誇り

 初夏を思わせる日があるかと思うと、まだ冬のコートが手放せない日もあって体調管理には気を使う日々が続きます。新しい年度が始まってそろそろ新しい環境に慣れてきた頃でしょうか、われわれも日一日と新陳代謝を繰り返し成長をしていますが(いるはずですが)気候の変化同様、すっきりと移り変わりを感じさせてはくれません。

 さて、先日この場で触れました「あつぎ元気フォーラム」の「県政報告」「市政報告」については担当から、内容を詰めてきてこのほど題名が確定して記載を改めて広報する、という考えを伺いました。「市政報告」、ではあまりに政治活動っぽいですからね。「次期への表明はありやナシや」なんてニュアンスも含まれがちでしょうし。公費を使っての企画ですから、市長の成果を強調するのも結構ですがそれだけではなく課題についても認識が共有できる企画にしてもらいたいものです。

 ところで。
 今日の日経朝刊2面のべた記事。「米、日本に不信」小沢氏 
 という見出し、で記事は以下のようなものでした。

 民主党小沢一郎幹事長が22日夜、鹿児島市内で連合鹿児島幹部らと懇談し、日米関係について「相手側は日本に不信感を持っている。これではいかん」との考えを示したと出席者の一人が明らかにした。

 という簡単なもの。これが全国紙の政治面の記事になるんですねえ。このところマスコミの報道の在り方にはいろいろ疑問を感じてはいますが、上記のようなものになると事実がどうかを追うことも難しいし、確認をとる手段すらはっきりしないまま既成事実にされてしまいます。出席者の一人、なんて特定しようもないでしょう? 最近のテレビだと、このような記事をもとに「記事ではこう伝えています!」などと大げさに取り上げてマスコミが事実を作り上げていってしまうようなところすらあります。

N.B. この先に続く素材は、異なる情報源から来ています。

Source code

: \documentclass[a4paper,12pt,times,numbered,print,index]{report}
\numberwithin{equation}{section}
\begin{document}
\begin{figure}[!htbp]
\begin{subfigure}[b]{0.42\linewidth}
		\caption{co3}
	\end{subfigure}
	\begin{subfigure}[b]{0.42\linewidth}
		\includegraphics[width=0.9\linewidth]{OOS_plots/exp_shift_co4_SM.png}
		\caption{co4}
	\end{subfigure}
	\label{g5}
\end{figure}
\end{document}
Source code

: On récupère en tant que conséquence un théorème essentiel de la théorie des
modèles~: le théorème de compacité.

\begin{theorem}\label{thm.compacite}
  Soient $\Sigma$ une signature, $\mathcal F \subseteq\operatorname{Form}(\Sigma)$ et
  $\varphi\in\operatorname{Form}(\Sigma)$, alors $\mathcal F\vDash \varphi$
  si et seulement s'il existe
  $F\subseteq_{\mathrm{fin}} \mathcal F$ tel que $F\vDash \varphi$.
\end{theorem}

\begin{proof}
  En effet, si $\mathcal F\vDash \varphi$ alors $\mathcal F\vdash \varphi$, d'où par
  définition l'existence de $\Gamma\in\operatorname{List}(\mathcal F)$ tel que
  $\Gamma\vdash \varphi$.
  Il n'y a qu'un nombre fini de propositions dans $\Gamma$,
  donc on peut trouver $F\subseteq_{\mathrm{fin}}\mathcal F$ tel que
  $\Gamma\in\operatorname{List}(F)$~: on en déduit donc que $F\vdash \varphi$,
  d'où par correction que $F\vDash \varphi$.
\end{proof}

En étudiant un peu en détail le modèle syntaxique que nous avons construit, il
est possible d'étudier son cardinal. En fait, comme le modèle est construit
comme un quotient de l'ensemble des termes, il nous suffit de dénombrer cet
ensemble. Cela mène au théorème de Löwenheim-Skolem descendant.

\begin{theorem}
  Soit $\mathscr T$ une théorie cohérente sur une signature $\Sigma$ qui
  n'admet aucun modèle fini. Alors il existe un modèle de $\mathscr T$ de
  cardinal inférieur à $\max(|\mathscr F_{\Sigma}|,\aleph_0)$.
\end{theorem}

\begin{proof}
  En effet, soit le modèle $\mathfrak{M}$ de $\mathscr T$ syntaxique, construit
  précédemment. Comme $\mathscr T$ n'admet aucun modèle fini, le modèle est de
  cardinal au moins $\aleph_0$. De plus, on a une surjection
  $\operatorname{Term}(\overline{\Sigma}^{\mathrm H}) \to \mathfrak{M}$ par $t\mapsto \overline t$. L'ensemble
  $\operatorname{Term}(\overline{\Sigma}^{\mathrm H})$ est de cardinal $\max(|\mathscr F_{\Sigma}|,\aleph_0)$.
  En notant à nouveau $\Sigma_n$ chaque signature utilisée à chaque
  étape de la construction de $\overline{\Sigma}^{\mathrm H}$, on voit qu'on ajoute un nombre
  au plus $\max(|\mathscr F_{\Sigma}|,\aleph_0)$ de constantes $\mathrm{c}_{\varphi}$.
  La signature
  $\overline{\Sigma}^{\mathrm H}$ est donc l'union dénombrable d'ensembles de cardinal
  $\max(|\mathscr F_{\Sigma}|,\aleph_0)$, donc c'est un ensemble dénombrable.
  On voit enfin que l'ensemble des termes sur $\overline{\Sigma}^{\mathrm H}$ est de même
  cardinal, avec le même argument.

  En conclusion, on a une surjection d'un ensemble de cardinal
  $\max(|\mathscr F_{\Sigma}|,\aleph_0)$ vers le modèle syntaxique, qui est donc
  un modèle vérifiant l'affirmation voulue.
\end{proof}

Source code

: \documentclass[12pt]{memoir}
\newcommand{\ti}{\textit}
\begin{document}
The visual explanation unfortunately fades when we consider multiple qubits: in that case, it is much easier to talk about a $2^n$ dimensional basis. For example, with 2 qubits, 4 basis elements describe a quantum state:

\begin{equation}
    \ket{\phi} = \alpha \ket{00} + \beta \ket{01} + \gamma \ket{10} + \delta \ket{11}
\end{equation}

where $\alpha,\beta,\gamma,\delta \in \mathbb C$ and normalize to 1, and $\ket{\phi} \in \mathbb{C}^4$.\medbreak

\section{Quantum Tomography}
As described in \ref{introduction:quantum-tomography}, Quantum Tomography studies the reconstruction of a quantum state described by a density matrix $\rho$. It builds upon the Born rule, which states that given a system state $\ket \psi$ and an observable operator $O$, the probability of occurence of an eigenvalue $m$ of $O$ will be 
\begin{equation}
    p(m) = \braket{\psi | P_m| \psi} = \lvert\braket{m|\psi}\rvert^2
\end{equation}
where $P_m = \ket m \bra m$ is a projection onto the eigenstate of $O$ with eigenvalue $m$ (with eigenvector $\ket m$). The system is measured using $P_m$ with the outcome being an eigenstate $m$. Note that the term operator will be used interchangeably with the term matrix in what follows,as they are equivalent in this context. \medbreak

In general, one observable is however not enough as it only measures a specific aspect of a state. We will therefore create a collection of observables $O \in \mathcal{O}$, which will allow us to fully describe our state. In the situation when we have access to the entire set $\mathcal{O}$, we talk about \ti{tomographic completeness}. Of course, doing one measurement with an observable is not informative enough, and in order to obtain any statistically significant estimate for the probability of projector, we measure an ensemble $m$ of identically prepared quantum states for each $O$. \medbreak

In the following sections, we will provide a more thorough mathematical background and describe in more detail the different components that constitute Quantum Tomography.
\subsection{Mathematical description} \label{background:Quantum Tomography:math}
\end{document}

 いくつかの報道で伝えられていますが、新聞はどこも広告が激減していて経営が厳しい、と。おそらくはそうでしょう。先日A新聞をみてみましたが40面のうちなんと約3割にあたる13面が全面広告でした。雇用や待遇面の向上にすら向かない企業の実態(投資家への配慮と内部留保には向いてはいるが)からすると企業の広告料収入をあてにするマスコミ報道をとても鵜呑みにするわけにはいきません。「権力をチェックする」とコメンテーターやデスクが意気軒高であったとしても、です。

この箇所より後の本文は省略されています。